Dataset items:
------

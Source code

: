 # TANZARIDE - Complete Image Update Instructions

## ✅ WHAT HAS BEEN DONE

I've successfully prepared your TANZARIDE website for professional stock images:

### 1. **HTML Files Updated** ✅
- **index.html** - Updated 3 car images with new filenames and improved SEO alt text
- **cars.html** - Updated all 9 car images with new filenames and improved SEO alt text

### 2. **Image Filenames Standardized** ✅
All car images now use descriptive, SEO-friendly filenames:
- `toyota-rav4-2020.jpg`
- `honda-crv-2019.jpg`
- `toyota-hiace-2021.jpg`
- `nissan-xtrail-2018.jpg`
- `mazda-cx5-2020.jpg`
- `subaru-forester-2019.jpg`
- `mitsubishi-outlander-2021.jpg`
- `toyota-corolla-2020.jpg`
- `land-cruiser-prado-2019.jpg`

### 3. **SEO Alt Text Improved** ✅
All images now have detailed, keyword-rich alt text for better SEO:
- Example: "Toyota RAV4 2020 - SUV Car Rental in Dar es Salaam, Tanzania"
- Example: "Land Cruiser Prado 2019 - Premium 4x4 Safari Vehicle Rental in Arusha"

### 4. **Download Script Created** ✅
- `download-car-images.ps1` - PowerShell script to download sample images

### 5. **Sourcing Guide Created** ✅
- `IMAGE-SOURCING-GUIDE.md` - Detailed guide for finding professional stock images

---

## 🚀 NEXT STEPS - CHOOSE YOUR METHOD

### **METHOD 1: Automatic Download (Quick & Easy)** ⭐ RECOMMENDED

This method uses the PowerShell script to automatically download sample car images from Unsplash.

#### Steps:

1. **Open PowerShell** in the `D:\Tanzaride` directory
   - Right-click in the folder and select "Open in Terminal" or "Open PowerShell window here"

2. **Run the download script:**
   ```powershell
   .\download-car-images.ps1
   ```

------

Assigned task:
The lines above, from the start of the records through the one containing "### 1. **HTML Files Updated** ✅", are to be printed exactly, and nothing else is to be included.

Solved exercise:
Source code

: # TANZARIDE - Complete Image Update Instructions

## ✅ WHAT HAS BEEN DONE

I've successfully prepared your TANZARIDE website for professional stock images:

### 1. **HTML Files Updated** ✅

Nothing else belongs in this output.